6. Our strategy of defense against BW agents is prior immunization using multiple
vaccines. Unfortunately, this can only be successful if the exact BW agents likely to be
encountered are known in great detail and for some time in advance of exposure. For
example, most effective commercial vaccines against Bacillus anthracis require a
rather lengthy immunization protocol, administering multiple vaccine and booster doses
over a period of a year or more. If multiple vaccines are to be administered, then they
would have to be administered at different times to prevent immune suppression. Obviously,
this strategy requires advance knowledge of the threat and careful long term preparation
against the threat. Any new threat that arises will require some time to prepare for,
possibly years.
7. What information exists that supports the rationale that multiple immunizations will
protect against a BW attack using multiple BW agents? I know of no published scientific
information that tests the hypothesis that vaccines can protect against simultaneous
exposure to multiple aerosolized agents. In addition, I know of no evidence that there is
a vaccine that protects against all strains of a single agent. Recently in the press
reports it appears that the Russians have developed Bacillus anthracis strains for
which they claim protective vaccines do not exist. Irrespective of the accuracy of such
reports, what is the evidence that our "multivalent" Bacillus anthracis
vaccine will protect against all known anthrax strains?

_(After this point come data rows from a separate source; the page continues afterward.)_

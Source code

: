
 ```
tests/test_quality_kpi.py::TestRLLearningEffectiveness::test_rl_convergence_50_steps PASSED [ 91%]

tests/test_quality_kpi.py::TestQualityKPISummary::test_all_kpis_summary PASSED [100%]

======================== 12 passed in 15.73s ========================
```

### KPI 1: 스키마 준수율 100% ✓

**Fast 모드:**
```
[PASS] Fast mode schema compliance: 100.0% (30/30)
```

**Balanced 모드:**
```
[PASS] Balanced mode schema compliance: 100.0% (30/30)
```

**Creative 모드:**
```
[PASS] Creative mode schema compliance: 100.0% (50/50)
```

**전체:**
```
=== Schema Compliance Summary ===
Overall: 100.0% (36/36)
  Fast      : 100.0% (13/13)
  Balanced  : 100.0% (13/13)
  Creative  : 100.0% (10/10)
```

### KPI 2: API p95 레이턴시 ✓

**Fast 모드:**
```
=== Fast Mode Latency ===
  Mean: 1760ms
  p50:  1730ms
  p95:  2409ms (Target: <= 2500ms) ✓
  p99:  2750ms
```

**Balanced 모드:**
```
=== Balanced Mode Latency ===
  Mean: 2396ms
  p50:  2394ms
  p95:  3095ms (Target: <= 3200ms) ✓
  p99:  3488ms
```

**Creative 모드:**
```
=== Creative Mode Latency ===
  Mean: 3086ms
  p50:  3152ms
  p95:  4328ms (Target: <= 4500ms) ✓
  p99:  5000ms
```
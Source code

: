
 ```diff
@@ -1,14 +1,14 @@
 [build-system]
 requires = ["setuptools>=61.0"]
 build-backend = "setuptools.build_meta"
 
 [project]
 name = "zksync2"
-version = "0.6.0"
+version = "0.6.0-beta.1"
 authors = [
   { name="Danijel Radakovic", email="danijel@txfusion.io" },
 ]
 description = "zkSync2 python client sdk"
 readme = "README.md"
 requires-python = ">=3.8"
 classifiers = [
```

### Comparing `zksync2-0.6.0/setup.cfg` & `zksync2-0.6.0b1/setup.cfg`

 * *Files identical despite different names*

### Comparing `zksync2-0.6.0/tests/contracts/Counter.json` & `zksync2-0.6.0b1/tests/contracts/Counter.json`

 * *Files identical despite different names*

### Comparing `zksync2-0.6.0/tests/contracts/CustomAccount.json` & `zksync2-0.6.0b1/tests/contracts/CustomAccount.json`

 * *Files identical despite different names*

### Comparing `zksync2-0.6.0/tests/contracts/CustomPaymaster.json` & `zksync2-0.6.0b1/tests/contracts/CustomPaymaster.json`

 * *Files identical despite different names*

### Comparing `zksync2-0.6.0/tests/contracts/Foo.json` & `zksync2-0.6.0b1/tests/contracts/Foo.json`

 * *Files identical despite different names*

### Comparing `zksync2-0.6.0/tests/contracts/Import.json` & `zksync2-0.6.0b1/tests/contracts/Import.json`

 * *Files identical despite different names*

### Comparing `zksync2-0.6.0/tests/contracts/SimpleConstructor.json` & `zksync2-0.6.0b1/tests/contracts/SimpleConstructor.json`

8. Are there other strategies besides the vaccine approach to BW defense? During the Gulf
War the French forces elected not to use vaccines as a primary defense against Iraqi BW
and not to use anti-nerve agents as a defense against Iraqi CW. Instead, they used
prophylactic antibiotics to counter Iraqi BW, and they depended on protective suits to
counter Iraqi CW. Interestingly, the French Armed Forces were the ONLY nation in the
Coalition Forces that did not report any cases of Gulf War Illness, nor were there any
illnesses reported in the immediate families of French Gulf War veterans. In contrast, in
U.S. forces there are now well over 100,000 veterans with Gulf War Illnesses, and
according to U.S. Senate report, in many cases these illnesses have spread to immediate
family members.
9. Are there ways to counter prophylactic antibiotic use for BW defense? Yes, BW agents
can be modified or "constructed" that have integrated into their genetics
antibiotic-resistance genes. Just like the "engineering" of more lethal BW
agents to circumvent known vaccines, such microorganisms can be "engineered" to
resist specific antibiotics. Oddly enough, certain U.S. units were issued antibiotics like
ciproflaxin and doxycycline just before the ground offensive in the Gulf War. These
antibiotics would be expected to be effective in preventing infections of at least two of
the agents identified in veterans with Gulf War Illness (Mycoplasma fermentans and
Brucella spp.). Examination of the numbers, deployments and types of casualties and
their diagnoses in the units administered antibiotics before and during the Gulf War could
tell us if the French approach to BW defense was more or less effective than our approach
of administering multiple vaccines to prevent BW casualties.
Although our Armed Forces must be mission oriented for their success in any future
conflict, we owe it to the men and women who serve to be just as forceful, thoughtful and
careful about their protection when we place them in harms way.